A spokesperson for Florida’s Department of Children and Families said the coalitions, which provide services to the homeless, are relying primarily on federal grants — grants that the state sometimes matches. Losing any money “could be devastating” to the people relying on their services, a spokesperson for the department said today.

Funding only goes through the Department of Children and Families, while most of the work and services are carried out by the local coalitions.

Policies to address homelessness have also mostly been left up to local governments; state officials have said that municipalities are better equipped to deal with the issue. Last December, the National Center on Family Homelessness released a report that graded Florida poorly because it failed to have a “state 10-year plan that includes children and families.”

Gov. Rick Scott last year vetoed  $12 million from the state’s general revenue fund that was earmarked for the National Veterans’ Homeless Support Group for “homeless housing assistance grants.”

Ellen L. Bassuk, the president and founder of The National Center on Family Homelessness, said in a statement in December that states should not be eliminating any help to the homeless even as their economies continue to struggle.

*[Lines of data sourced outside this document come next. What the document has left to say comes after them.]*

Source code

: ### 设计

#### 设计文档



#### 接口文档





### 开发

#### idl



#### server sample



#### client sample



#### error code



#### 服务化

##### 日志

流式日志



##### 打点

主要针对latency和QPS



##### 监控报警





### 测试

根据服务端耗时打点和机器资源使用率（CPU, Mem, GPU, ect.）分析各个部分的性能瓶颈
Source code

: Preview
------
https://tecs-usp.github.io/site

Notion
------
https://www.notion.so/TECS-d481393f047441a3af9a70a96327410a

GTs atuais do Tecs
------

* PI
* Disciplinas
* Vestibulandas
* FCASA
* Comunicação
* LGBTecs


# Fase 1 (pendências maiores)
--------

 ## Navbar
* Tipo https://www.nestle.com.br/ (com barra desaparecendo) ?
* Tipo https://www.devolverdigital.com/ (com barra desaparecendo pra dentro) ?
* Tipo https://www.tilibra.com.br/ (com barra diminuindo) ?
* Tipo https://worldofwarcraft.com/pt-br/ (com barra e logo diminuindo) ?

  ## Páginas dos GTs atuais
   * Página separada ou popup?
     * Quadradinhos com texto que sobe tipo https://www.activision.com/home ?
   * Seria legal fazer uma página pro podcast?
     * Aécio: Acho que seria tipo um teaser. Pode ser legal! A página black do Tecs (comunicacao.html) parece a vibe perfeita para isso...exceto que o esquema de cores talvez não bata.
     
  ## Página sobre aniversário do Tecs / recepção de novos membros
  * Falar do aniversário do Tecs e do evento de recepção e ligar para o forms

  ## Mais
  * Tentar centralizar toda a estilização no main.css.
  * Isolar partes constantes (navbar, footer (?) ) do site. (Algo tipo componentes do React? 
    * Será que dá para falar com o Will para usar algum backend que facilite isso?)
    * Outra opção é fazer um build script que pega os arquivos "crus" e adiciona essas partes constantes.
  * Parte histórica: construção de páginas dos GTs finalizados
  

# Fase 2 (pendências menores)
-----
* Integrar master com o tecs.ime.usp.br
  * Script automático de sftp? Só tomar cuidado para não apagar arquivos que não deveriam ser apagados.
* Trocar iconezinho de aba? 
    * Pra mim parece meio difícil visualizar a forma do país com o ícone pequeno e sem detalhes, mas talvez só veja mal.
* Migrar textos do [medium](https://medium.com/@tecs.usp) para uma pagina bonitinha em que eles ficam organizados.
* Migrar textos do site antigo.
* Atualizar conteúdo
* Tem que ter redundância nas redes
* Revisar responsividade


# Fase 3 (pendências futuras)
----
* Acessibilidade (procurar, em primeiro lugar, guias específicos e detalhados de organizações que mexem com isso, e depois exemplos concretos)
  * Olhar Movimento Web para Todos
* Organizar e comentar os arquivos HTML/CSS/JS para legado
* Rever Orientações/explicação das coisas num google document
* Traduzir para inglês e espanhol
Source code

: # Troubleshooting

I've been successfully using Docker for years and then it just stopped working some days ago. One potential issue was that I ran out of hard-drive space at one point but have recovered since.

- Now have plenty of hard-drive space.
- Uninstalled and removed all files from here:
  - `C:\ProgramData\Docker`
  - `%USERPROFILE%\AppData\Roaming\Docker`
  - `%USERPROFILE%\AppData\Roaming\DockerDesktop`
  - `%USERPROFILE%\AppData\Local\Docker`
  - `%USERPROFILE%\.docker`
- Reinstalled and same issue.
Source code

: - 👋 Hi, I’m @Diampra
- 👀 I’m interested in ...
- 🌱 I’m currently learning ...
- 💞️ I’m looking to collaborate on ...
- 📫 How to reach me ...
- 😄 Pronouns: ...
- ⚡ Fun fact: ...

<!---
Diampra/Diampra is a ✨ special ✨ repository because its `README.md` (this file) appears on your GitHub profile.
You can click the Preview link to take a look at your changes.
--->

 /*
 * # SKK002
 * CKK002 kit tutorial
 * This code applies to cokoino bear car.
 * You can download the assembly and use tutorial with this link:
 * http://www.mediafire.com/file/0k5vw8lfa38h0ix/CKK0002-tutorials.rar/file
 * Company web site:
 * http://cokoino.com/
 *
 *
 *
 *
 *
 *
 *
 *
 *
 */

“In the face of this man-made disaster, there must be no further cuts in federal and state programs that help homeless children and families. Deeper cuts will only create more homelessness that will cost us more to fix in the long run,” Bassuk said. “We can take specific action now in areas of housing, child care, education, domestic violence, and employment and training to stabilize vulnerable families and prevent child homelessness.”

Some parts of the state are facing worse homelessness crises than others. Last month, the Orlando Sentinel reported that Central Florida officials warned that “the number of homeless students in Orange, Osceola and Seminole counties has ballooned 79 percent since January 2009.”

The state’s homelessness epidemic has even earned national attention. Last November, 60 Minutes took a hard look at a county in Florida that reported 1,100 homeless students in its K-12 schools. The program also reported that “of all the families without shelter in America, one third are in Florida.”